In the data, extract each line that holds the string "WindowsVista".

Listed entries section start

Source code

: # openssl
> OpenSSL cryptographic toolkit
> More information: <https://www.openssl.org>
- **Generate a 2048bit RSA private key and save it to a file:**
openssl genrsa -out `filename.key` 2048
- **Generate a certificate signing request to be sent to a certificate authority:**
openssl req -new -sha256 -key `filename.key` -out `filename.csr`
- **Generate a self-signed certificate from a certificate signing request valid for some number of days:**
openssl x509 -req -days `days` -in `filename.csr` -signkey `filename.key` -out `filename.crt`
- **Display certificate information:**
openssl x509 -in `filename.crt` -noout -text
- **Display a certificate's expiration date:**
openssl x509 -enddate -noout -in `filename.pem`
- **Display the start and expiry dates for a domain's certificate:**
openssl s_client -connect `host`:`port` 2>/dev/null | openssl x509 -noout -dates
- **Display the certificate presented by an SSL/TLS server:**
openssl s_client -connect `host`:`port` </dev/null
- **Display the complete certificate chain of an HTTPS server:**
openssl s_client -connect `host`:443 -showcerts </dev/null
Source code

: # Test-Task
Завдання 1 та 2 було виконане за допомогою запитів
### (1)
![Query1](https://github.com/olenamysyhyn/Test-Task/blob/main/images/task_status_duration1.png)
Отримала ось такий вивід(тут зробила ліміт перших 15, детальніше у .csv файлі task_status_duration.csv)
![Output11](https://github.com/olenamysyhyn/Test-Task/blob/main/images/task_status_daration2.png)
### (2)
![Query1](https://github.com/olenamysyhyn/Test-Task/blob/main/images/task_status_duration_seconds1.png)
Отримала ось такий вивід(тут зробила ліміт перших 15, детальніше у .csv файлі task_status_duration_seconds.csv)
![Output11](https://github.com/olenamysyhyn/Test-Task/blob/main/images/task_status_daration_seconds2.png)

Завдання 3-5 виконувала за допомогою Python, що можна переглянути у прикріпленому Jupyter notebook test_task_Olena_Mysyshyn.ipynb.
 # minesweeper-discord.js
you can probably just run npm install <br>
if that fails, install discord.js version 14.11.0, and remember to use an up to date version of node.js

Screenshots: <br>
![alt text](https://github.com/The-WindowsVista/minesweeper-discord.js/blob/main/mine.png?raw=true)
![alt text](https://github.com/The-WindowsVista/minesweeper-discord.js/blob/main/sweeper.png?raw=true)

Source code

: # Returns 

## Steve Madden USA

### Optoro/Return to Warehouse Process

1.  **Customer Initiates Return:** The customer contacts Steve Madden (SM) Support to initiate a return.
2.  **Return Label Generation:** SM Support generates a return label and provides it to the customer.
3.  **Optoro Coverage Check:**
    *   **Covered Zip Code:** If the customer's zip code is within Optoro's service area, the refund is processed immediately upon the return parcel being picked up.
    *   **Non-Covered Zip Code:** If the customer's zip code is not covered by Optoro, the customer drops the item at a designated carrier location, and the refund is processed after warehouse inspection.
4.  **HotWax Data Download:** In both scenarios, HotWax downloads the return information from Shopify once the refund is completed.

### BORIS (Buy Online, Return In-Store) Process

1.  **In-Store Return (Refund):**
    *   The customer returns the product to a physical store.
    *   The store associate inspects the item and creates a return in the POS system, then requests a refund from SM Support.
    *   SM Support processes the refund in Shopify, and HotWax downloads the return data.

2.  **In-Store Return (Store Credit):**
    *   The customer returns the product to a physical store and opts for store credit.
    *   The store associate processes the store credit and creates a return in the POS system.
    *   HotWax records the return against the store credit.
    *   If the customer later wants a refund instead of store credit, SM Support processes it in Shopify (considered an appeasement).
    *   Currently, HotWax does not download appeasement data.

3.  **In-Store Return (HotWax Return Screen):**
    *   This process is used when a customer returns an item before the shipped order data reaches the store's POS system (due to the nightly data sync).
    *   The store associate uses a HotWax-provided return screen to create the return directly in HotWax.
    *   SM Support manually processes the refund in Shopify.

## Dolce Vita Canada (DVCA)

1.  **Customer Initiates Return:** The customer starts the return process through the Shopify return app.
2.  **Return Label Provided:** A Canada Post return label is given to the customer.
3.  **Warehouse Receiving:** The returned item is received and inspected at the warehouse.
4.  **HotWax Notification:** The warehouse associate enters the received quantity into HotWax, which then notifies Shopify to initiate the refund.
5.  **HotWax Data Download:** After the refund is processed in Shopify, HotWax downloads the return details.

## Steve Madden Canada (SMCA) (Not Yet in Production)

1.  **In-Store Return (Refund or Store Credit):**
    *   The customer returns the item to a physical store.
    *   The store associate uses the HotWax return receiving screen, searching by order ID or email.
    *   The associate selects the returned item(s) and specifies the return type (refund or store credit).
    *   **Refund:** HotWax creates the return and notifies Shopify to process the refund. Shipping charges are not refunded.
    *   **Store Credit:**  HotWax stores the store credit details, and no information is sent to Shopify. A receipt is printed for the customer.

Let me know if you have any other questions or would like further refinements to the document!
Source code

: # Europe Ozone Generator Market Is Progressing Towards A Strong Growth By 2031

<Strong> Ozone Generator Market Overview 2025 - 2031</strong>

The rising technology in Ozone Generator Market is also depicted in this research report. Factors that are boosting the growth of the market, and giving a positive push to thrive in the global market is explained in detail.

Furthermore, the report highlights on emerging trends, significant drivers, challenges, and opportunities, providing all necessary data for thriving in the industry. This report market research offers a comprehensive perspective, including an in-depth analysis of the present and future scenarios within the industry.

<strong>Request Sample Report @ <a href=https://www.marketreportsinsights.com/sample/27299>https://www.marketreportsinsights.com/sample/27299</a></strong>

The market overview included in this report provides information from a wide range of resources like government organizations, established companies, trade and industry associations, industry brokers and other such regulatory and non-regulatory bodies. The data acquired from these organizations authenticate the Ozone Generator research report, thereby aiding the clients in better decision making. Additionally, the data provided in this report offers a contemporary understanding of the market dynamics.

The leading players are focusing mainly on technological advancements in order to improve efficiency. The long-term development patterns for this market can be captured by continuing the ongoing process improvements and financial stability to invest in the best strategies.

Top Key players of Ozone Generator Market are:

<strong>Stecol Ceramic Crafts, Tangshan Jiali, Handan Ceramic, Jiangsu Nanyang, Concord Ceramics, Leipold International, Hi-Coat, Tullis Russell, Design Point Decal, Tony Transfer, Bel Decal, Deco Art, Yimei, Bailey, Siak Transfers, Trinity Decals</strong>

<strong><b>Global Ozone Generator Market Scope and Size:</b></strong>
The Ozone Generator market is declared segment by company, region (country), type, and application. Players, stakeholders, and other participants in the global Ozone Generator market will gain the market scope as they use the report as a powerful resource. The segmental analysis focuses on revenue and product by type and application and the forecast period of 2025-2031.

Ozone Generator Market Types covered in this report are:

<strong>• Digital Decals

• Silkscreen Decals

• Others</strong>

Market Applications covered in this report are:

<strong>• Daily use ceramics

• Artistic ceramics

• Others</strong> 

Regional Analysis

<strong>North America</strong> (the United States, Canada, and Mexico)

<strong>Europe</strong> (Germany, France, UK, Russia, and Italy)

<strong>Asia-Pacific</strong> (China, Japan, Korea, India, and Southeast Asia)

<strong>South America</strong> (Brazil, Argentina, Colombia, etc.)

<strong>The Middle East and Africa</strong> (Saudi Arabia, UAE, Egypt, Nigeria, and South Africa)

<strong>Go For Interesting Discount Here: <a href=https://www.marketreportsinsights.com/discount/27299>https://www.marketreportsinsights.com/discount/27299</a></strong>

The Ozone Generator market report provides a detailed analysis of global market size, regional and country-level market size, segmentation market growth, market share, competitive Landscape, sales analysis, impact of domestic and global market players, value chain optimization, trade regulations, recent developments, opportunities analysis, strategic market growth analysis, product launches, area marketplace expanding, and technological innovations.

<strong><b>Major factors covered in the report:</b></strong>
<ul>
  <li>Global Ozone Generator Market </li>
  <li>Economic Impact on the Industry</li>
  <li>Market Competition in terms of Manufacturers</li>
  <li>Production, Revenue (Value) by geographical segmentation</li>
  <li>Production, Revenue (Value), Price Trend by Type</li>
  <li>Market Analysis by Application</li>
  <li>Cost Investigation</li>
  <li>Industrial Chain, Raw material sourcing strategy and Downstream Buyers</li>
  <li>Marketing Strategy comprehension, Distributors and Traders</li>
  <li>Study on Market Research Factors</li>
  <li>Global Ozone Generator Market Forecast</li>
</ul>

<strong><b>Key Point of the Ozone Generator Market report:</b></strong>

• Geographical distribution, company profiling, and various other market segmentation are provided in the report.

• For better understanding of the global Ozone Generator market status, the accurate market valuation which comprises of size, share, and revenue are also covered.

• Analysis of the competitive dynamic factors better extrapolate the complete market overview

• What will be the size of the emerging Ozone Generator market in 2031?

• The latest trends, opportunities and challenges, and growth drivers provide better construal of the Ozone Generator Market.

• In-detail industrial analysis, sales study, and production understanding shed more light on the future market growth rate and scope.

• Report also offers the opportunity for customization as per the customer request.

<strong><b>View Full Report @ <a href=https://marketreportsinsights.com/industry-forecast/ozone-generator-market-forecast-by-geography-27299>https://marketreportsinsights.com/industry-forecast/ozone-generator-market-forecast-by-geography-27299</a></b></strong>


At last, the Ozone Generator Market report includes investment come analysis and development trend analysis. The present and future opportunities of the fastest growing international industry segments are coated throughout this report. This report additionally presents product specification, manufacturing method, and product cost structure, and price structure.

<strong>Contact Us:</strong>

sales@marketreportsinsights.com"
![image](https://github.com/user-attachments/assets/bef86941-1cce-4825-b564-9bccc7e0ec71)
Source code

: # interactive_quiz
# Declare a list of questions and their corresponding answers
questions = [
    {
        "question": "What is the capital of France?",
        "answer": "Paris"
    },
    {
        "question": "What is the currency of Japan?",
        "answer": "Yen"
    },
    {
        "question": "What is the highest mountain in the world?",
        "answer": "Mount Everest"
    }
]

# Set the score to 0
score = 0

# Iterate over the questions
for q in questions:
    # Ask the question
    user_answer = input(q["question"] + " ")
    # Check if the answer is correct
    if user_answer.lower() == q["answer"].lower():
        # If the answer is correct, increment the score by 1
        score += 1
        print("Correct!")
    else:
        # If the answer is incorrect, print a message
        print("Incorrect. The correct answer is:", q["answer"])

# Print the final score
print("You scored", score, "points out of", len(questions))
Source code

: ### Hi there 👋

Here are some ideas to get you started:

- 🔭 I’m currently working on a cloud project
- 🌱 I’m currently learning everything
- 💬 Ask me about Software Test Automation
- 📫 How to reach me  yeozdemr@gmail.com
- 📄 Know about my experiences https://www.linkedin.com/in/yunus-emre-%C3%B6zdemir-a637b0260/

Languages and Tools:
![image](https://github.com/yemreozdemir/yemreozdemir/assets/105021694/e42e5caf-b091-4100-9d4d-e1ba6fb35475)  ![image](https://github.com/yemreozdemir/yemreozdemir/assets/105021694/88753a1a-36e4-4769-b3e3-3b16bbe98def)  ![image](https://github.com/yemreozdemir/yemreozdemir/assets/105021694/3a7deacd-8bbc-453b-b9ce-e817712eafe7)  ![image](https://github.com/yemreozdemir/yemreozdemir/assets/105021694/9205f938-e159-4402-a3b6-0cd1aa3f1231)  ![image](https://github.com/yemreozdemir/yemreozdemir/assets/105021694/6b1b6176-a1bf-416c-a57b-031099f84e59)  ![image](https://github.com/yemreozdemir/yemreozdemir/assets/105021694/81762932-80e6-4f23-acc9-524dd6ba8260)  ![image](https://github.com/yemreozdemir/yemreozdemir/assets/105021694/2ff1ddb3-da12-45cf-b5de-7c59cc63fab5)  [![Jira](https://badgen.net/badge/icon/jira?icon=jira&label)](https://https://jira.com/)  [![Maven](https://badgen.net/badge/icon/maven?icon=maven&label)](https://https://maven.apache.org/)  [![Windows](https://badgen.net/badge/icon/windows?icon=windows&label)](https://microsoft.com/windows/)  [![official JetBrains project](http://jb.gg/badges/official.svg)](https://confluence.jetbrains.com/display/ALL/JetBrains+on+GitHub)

Listed entries section end

Task result:
![alt text](https://github.com/The-WindowsVista/minesweeper-discord.js/blob/main/mine.png?raw=true)
![alt text](https://github.com/The-WindowsVista/minesweeper-discord.js/blob/main/sweeper.png?raw=true)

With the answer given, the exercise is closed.